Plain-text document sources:
== Segment start ==

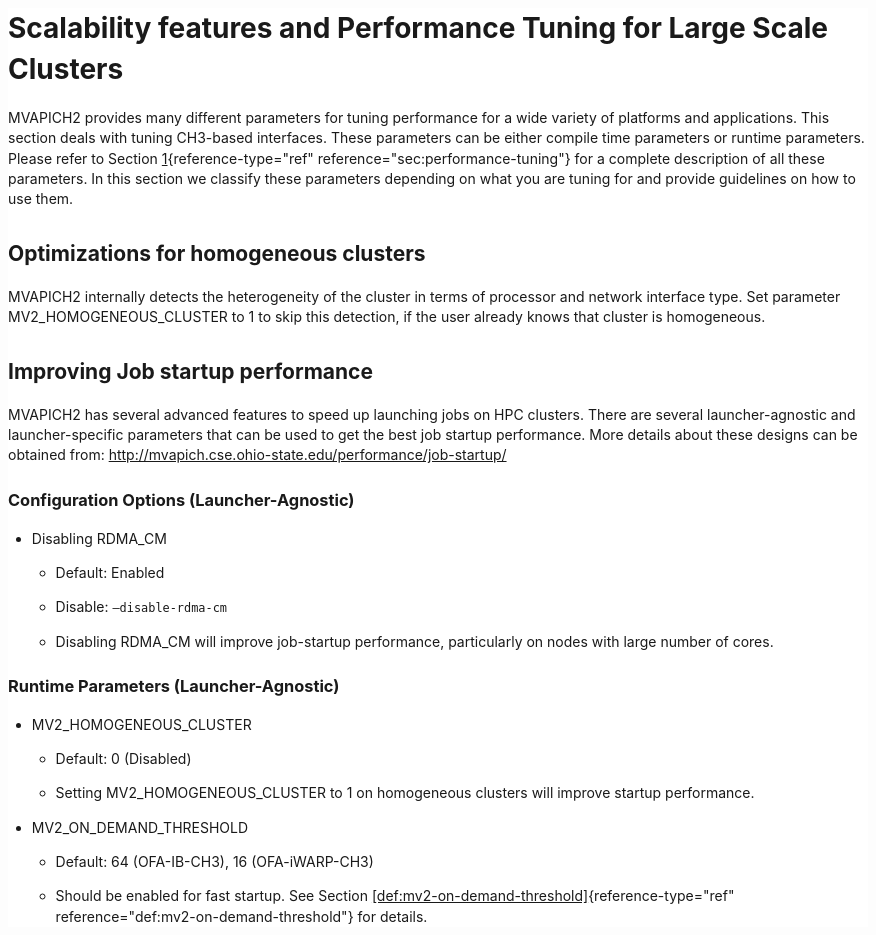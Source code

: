 # Scalability features and Performance Tuning for Large Scale Clusters 

MVAPICH2 provides many different parameters for tuning performance for a
wide variety of platforms and applications. This section deals with
tuning CH3-based interfaces. These parameters can be either compile time
parameters or runtime parameters. Please refer to
Section [1](#sec:performance-tuning){reference-type="ref"
reference="sec:performance-tuning"} for a complete description of all
these parameters. In this section we classify these parameters depending
on what you are tuning for and provide guidelines on how to use them.

## Optimizations for homogeneous clusters

MVAPICH2 internally detects the heterogeneity of the cluster in terms of
processor and network interface type. Set parameter
MV2_HOMOGENEOUS_CLUSTER to 1 to skip this detection, if the user already
knows that cluster is homogeneous.

## Improving Job startup performance

MVAPICH2 has several advanced features to speed up launching jobs on HPC
clusters. There are several launcher-agnostic and launcher-specific
parameters that can be used to get the best job startup performance.
More details about these designs can be obtained from:
<http://mvapich.cse.ohio-state.edu/performance/job-startup/>

### Configuration Options (Launcher-Agnostic)

-   Disabling RDMA_CM

    -   Default: Enabled

    -   Disable: `–disable-rdma-cm`

    -   Disabling RDMA_CM will improve job-startup performance,
        particularly on nodes with large number of cores.

### Runtime Parameters (Launcher-Agnostic)

-   MV2_HOMOGENEOUS_CLUSTER

    -   Default: 0 (Disabled)

    -   Setting MV2_HOMOGENEOUS_CLUSTER to 1 on homogeneous clusters
        will improve startup performance.

-   MV2_ON_DEMAND_THRESHOLD

    -   Default: 64 (OFA-IB-CH3), 16 (OFA-iWARP-CH3)

    -   Should be enabled for fast startup. See
        Section [\[def:mv2-on-demand-threshold\]](#def:mv2-on-demand-threshold){reference-type="ref"
        reference="def:mv2-on-demand-threshold"} for details.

== Segment end ==

**Exercise objective:** Only the pictures are to be left out; write out all the other data exactly.

**Solution to the exercise:**
Source code

: # Scalability features and Performance Tuning for Large Scale Clusters 

MVAPICH2 provides many different parameters for tuning performance for a
wide variety of platforms and applications. This section deals with
tuning CH3-based interfaces. These parameters can be either compile time
parameters or runtime parameters. Please refer to
Section [1](#sec:performance-tuning){reference-type="ref"
reference="sec:performance-tuning"} for a complete description of all
these parameters. In this section we classify these parameters depending
on what you are tuning for and provide guidelines on how to use them.

## Optimizations for homogeneous clusters

MVAPICH2 internally detects the heterogeneity of the cluster in terms of
processor and network interface type. Set parameter
MV2_HOMOGENEOUS_CLUSTER to 1 to skip this detection, if the user already
knows that cluster is homogeneous.

## Improving Job startup performance

MVAPICH2 has several advanced features to speed up launching jobs on HPC
clusters. There are several launcher-agnostic and launcher-specific
parameters that can be used to get the best job startup performance.
More details about these designs can be obtained from:
<http://mvapich.cse.ohio-state.edu/performance/job-startup/>

### Configuration Options (Launcher-Agnostic)

-   Disabling RDMA_CM

    -   Default: Enabled

    -   Disable: `–disable-rdma-cm`

    -   Disabling RDMA_CM will improve job-startup performance,
        particularly on nodes with large number of cores.

### Runtime Parameters (Launcher-Agnostic)

-   MV2_HOMOGENEOUS_CLUSTER

    -   Default: 0 (Disabled)

    -   Setting MV2_HOMOGENEOUS_CLUSTER to 1 on homogeneous clusters
        will improve startup performance.

-   MV2_ON_DEMAND_THRESHOLD

    -   Default: 64 (OFA-IB-CH3), 16 (OFA-iWARP-CH3)

    -   Should be enabled for fast startup. See
        Section [\[def:mv2-on-demand-threshold\]](#def:mv2-on-demand-threshold){reference-type="ref"
        reference="def:mv2-on-demand-threshold"} for details.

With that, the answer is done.